Projects like roads, railroads, pipelines, and electric transmission lines are subjected to numerous reviews at local, state, and federal levels on both sides of the border. These include safety and security assessments, traffic and navigation studies, and environmental impact analyses. In addition, U.S. law requires that the president certify that a project would serve the U.S. national interest. From start to finish, approval of a permit can take years.
This complex of reviews raises the cost of moving goods and services across the region, making our products costlier and less competitive.
The presidential permit adds little to the array of other technical analyses and should be eliminated. At a minimum, the U.S. Congress should pass legislation directing the president to presume a proposed border crossing that meets all other criteria is in the national interest. The reform should define criteria under which the president may determine otherwise, within a set time frame.
Harness Market Forces to Improve Infrastructure
We also should work with Canada and Mexico to encourage private capital to invest in infrastructure along our shared borders, knowing that the marketplace will do a better job than the government of prioritizing proposed projects.
The administration should work with our neighbors to establish a North American Border Infrastructure Bank.
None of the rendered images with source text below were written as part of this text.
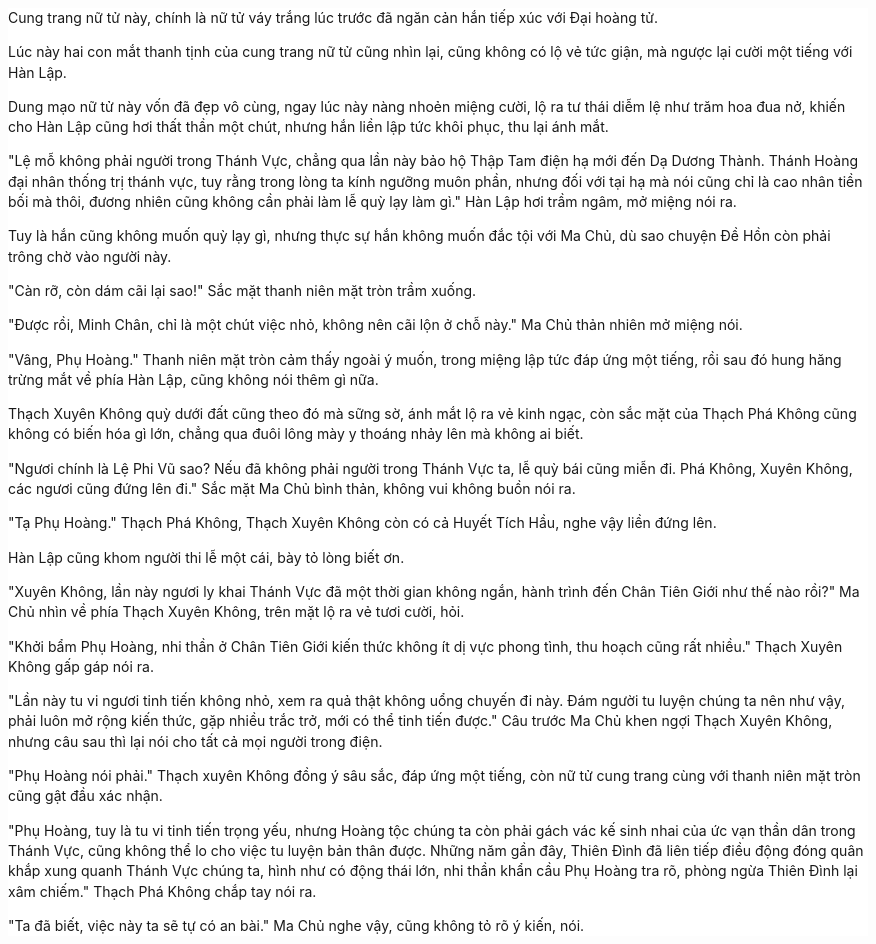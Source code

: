 Cung trang nữ tử này, chính là nữ tử váy trắng lúc trước đã ngăn cản hắn tiếp xúc với Đại hoàng tử.

Lúc này hai con mắt thanh tịnh của cung trang nữ tử cũng nhìn lại, cũng không có lộ vẻ tức giận, mà ngược lại cười một tiếng với Hàn Lập.

Dung mạo nữ tử này vốn đã đẹp vô cùng, ngay lúc này nàng nhoẻn miệng cười, lộ ra tư thái diễm lệ như trăm hoa đua nở, khiến cho Hàn Lập cũng hơi thất thần một chút, nhưng hắn liền lập tức khôi phục, thu lại ánh mắt.

"Lệ mỗ không phải người trong Thánh Vực, chẳng qua lần này bảo hộ Thập Tam điện hạ mới đến Dạ Dương Thành. Thánh Hoàng đại nhân thống trị thánh vực, tuy rằng trong lòng ta kính ngưỡng muôn phần, nhưng đối với tại hạ mà nói cũng chỉ là cao nhân tiền bối mà thôi, đương nhiên cũng không cần phải làm lễ quỳ lạy làm gì." Hàn Lập hơi trầm ngâm, mở miệng nói ra.

Tuy là hắn cũng không muốn quỳ lạy gì, nhưng thực sự hắn không muốn đắc tội với Ma Chủ, dù sao chuyện Đề Hồn còn phải trông chờ vào người này.

"Càn rỡ, còn dám cãi lại sao!" Sắc mặt thanh niên mặt tròn trầm xuống.

"Được rồi, Minh Chân, chỉ là một chút việc nhỏ, không nên cãi lộn ở chỗ này." Ma Chủ thản nhiên mở miệng nói.

"Vâng, Phụ Hoàng." Thanh niên mặt tròn cảm thấy ngoài ý muốn, trong miệng lập tức đáp ứng một tiếng, rồi sau đó hung hăng trừng mắt về phía Hàn Lập, cũng không nói thêm gì nữa.

Thạch Xuyên Không quỳ dưới đất cũng theo đó mà sững sờ, ánh mắt lộ ra vẻ kinh ngạc, còn sắc mặt của Thạch Phá Không cũng không có biến hóa gì lớn, chẳng qua đuôi lông mày y thoáng nhảy lên mà không ai biết.

"Ngươi chính là Lệ Phi Vũ sao? Nếu đã không phải người trong Thánh Vực ta, lễ quỳ bái cũng miễn đi. Phá Không, Xuyên Không, các ngươi cũng đứng lên đi." Sắc mặt Ma Chủ bình thản, không vui không buồn nói ra.

"Tạ Phụ Hoàng." Thạch Phá Không, Thạch Xuyên Không còn có cả Huyết Tích Hầu, nghe vậy liền đứng lên.

Hàn Lập cũng khom người thi lễ một cái, bày tỏ lòng biết ơn.

"Xuyên Không, lần này ngươi ly khai Thánh Vực đã một thời gian không ngắn, hành trình đến Chân Tiên Giới như thế nào rồi?" Ma Chủ nhìn về phía Thạch Xuyên Không, trên mặt lộ ra vẻ tươi cười, hỏi.

"Khởi bẩm Phụ Hoàng, nhi thần ở Chân Tiên Giới kiến thức không ít dị vực phong tình, thu hoạch cũng rất nhiều." Thạch Xuyên Không gấp gáp nói ra.

"Lần này tu vi ngươi tinh tiến không nhỏ, xem ra quả thật không uổng chuyến đi này. Đám người tu luyện chúng ta nên như vậy, phải luôn mở rộng kiến thức, gặp nhiều trắc trở, mới có thể tinh tiến được." Câu trước Ma Chủ khen ngợi Thạch Xuyên Không, nhưng câu sau thì lại nói cho tất cả mọi người trong điện.

"Phụ Hoàng nói phải." Thạch xuyên Không đồng ý sâu sắc, đáp ứng một tiếng, còn nữ tử cung trang cùng với thanh niên mặt tròn cũng gật đầu xác nhận.

"Phụ Hoàng, tuy là tu vi tinh tiến trọng yếu, nhưng Hoàng tộc chúng ta còn phải gách vác kế sinh nhai của ức vạn thần dân trong Thánh Vực, cũng không thể lo cho việc tu luyện bản thân được. Những năm gần đây, Thiên Đình đã liên tiếp điều động đóng quân khắp xung quanh Thánh Vực chúng ta, hình như có động thái lớn, nhi thần khẩn cầu Phụ Hoàng tra rõ, phòng ngừa Thiên Đình lại xâm chiếm." Thạch Phá Không chắp tay nói ra.

"Ta đã biết, việc này ta sẽ tự có an bài." Ma Chủ nghe vậy, cũng không tỏ rõ ý kiến, nói.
North America is the only global trading bloc without an independent infrastructure bank to channel market priorities and ensure availability of finance.
Public and private funds should capitalize the bank and help manage the risk involved in infrastructure projects that straddle national jurisdictions. Empowering the bank to coordinate and finance transnational projects will also reduce burdens on national and local government budgets.
A Regional Approach to Workforce Development
The three nations need common standards for workforce development. Aligning standards will decrease the cost of recruiting. It will also boost productivity and strengthen the supply chains of companies operating in North America.
The Bush Institute has seen success with this tactic. We built a coalition of private- and public-sector partners in the United States, Canada, and Mexico. The coalition developed and implemented a basic curriculum for entry-level workers in manufacturing and logistics that is now available for use in all three countries.
This private-sector initiative costs almost no public resources, and we and our partners are currently analyzing the appropriate next layer of certification for deployment across North America. We invite the governments of North America to use this ongoing initiative to promote the development of workforce training and certification programs across North America.
A comprehensive focus on North American competitiveness through these initiatives will enhance the region’s competitive position. In turn, this will lower costs for U.S. companies across the supply chain, make American goods more competitive on the global market,and secure American jobs. A long-term focus on essential infrastructure and workforce development investments in cooperation with Canada and Mexico will secure American’s prosperity and security in the future.
Matthew Rooney is the Managing Director of the George W. Bush Institute-SMU Economic Growth Initiative.